To write a symbol with the Verbatim Form , put a backtick ` (U+0060 GRAVE ACCENT) before and after its name.

The string between the two backticks can be a reserved word or it can include characters with the Pattern_Syntax property or the White_Space property, except for prohibited symbol characters.

The string between the two ticks can include the same escape character sequences as in a string.

The following characters must be escaped: U+000A LINE FEED, U+000D CARRIAGE RETURN, U+2028 LINE SEPARATOR, U+2029 PARAGRAPH SEPARATOR.

`Hello World`
`new`
`\u{2135}0`  // same as `ℵ0` (Alef symbol)
`\u21350`  // same as `ℵ0` (Alef symbol)

Numbers

Numbers can be written as:

  • A decimal number, with no prefix
  • A binary number, with a 0b prefix
  • A hexadecimal number, with a 0x prefix

Decimal digits include U+0030 to U+0039 (0-9) and U+FF10 to U+FF19 (FULLWIDTH DIGIT ZERO to FULLWIDTH DIGIT NINE).

Hexadecimal digits include decimal digits and a to f and A to F.

Decimal floating point numbers can include an exponent indicated by an uppercase or lowercase letter e. This exponent is a power of 10. The value of the exponent is a decimal integer.
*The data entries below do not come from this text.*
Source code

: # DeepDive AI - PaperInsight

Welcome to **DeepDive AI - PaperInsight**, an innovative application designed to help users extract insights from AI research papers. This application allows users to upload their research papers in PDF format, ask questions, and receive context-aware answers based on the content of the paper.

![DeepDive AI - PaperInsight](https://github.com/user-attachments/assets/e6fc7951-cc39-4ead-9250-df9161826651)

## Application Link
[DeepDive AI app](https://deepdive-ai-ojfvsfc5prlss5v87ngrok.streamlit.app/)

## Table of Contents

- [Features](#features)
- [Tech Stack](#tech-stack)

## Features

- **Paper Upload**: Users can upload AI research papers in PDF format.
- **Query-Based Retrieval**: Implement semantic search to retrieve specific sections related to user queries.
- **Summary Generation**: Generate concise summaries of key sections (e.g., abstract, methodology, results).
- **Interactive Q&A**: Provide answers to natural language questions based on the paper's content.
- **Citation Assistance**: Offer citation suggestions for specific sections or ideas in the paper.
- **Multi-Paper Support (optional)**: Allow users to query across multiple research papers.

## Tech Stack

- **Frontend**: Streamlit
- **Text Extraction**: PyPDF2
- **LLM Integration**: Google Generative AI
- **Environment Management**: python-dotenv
Hexadecimal floats must have an exponent, indicated by an uppercase or lowercase p. This exponent is a power of 2. The value of the exponent is a decimal integer.

  • 1.25e2 means $$1.25 \times 10^2$$, or $$125.0$$.
  • 1.25e-2 means $$1.25 \times 10^{-2}$$, or $$0.0125$$.
  • 0xFp2 means $$15 \times 2^2$$, or $$60.0$$.
  • 0xFp-2 means $$15 \times 2^{-2}$$, or $$3.75$$.

The hexadecimal float format is documented in the C99 standard (p.57-58).

Numeric literals can contain extra formatting to make them easier to read. Both integers and floats can be padded with extra zeros and can contain underscores to help with readability. Neither type of formatting affects the underlying value of the literal.

+03.14_15_92_65

Strings

Single Line String

A single-line string is delimited by a " character (U+0022 QUOTATION MARK).

A single-line string cannot include an unescaped " (U+0022 QUOTATION MARK), an unescaped backslash \ (U+005C REVERSE SOLIDUS), or an unescaped new line character (U+00A LINE FEED, U+00D CARRIAGE RETURN, U+2028 LINE SEPARATOR or U+2029 PARAGRAPH SEPARATOR).

Escape Sequence

Inside a string, backslash \ (U+005C REVERSE SOLIDUS) is the escape character:

  • \0 is the NULL character (U+0000)
  • \\ is a backslash character
  • \' is a single quote character
  • \" is a quotation mark
  • \t is a tab character
  • \n is a line feed character
  • \r is a carriage return character
  • \u0061 is the Unicode character U+0061 LATIN SMALL LETTER A. In this form, the \u must be followed by exactly 4 hex-digits.
  • \u{61} is the Unicode character U+0061 LATIN SMALL LETTER A. In this form, a string of 0 to 8 hex-digits must be included between \u{ and `}.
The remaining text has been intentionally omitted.